Amount of credits: 6
Course Workload:
Types of classes | hours |
---|---|
Lectures | 15 |
Practical works | 15 |
Laboratory works | 30 |
SAWTG (Student Autonomous Work under Teacher Guidance) | 30 |
SAW (Student autonomous work) | 90 |
Form of final control | Exam |
Final assessment method |
Component: University component
Cycle: Base disciplines
Goal
- Formation of students' theoretical foundations and practical skills in applying numerical methods to solve mathematical problems arising in engineering and scientific practice using modern computing tools
Learning outcome: knowledge and understanding
- know the basic numerical methods and their field of applicability;
Learning outcome: applying knowledge and understanding
- be able to implement numerical algorithms and analyze the results;
- possess the skills of software implementation of mathematical models;
- apply numerical methods in solving engineering and applied problems.

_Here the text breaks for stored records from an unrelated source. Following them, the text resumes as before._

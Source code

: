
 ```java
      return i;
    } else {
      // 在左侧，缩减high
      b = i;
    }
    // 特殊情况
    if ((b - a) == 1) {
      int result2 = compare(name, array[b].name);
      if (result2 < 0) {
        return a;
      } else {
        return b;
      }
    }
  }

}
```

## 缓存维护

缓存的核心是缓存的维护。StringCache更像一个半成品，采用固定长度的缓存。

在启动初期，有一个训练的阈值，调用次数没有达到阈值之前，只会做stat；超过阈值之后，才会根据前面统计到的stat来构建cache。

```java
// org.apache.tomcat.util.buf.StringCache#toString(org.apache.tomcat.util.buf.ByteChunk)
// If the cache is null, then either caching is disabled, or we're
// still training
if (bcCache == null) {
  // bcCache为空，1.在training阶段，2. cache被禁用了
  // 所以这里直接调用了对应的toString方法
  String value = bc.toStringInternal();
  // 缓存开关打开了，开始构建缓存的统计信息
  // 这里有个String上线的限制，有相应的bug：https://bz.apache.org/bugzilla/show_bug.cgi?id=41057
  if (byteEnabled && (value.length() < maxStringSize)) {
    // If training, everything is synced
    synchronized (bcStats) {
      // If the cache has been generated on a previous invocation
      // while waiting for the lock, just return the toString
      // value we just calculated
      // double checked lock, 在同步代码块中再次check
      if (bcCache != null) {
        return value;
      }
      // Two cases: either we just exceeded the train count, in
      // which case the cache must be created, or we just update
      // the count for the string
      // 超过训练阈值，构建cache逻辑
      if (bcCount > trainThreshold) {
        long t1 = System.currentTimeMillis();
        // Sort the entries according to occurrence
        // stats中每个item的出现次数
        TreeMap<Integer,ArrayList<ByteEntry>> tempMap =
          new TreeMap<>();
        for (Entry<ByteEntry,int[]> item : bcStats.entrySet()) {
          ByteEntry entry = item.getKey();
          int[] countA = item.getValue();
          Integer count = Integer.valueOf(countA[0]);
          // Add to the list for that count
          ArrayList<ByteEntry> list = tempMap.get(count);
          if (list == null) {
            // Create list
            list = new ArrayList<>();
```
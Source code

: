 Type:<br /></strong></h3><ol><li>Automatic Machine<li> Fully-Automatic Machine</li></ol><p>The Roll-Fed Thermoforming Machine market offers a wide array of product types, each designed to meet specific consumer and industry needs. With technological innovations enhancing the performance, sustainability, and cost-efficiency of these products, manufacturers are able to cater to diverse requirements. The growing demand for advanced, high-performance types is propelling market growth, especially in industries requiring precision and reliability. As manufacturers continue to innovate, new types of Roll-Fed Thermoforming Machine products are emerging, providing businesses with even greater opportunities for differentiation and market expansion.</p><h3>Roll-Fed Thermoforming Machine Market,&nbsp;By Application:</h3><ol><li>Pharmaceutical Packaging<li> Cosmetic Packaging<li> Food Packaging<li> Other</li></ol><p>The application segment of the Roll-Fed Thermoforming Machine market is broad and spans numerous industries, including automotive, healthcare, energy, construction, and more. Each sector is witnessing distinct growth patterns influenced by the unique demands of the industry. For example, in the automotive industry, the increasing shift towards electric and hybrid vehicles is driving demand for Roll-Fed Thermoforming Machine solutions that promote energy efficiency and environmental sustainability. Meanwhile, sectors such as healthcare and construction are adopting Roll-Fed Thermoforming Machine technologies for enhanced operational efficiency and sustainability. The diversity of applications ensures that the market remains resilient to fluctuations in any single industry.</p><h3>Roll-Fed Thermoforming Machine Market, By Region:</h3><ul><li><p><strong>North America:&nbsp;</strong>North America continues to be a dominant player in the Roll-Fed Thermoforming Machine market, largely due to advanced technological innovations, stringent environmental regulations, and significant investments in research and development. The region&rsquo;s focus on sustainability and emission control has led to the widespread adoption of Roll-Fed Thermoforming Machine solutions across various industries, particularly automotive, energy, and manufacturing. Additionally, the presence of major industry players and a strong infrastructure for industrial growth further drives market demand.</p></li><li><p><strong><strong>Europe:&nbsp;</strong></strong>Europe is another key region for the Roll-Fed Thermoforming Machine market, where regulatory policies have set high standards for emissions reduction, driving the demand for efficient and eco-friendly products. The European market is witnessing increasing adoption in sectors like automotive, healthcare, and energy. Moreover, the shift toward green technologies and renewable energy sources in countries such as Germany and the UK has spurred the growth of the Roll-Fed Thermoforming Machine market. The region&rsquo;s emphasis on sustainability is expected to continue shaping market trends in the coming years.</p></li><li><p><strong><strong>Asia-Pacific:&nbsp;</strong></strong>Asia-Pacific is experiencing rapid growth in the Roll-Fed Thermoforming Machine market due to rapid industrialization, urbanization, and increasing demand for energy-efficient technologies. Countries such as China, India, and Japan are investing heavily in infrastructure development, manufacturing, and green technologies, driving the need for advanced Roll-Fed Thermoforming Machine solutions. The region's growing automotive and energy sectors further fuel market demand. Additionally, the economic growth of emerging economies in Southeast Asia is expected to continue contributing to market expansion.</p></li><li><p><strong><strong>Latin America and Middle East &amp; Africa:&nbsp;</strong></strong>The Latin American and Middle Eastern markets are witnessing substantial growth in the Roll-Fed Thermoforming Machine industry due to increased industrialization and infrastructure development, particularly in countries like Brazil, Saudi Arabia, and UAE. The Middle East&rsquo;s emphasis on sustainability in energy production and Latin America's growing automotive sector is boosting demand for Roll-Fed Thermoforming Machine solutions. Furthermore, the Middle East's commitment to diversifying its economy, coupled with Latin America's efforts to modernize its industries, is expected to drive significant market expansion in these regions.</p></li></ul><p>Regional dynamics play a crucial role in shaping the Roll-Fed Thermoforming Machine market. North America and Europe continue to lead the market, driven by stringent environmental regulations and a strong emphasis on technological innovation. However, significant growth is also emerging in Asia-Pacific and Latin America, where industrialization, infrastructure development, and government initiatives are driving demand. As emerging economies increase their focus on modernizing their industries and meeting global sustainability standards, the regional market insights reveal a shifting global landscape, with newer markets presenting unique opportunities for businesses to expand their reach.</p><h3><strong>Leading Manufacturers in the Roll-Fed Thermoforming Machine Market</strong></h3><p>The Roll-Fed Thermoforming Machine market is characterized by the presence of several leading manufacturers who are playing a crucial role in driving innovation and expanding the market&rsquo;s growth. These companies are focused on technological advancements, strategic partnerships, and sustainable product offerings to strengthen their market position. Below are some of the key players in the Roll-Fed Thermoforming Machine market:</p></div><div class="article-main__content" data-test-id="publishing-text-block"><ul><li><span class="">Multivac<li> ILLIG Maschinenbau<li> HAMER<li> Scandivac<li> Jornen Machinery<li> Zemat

Learning outcome: formation of judgments
- be able to justify the choice of a numerical method for a specific task;
- evaluate numerical methods in terms of their accuracy, robustness, and computational efficiency.
Learning outcome: communicative abilities
- the ability to work in a team in the process of solving practical problems, to express and correctly defend one's point of view in controversial issues.
- четко и логично излагать результаты численных расчетов, представлять их в форме отчетов и презентаций, а также аргументированно обсуждать выбор методов с коллегами
Learning outcome: learning skills or learning abilities
- He is able to independently master new computational methods and software tools, analyze modern literature and documentation on numerical algorithms.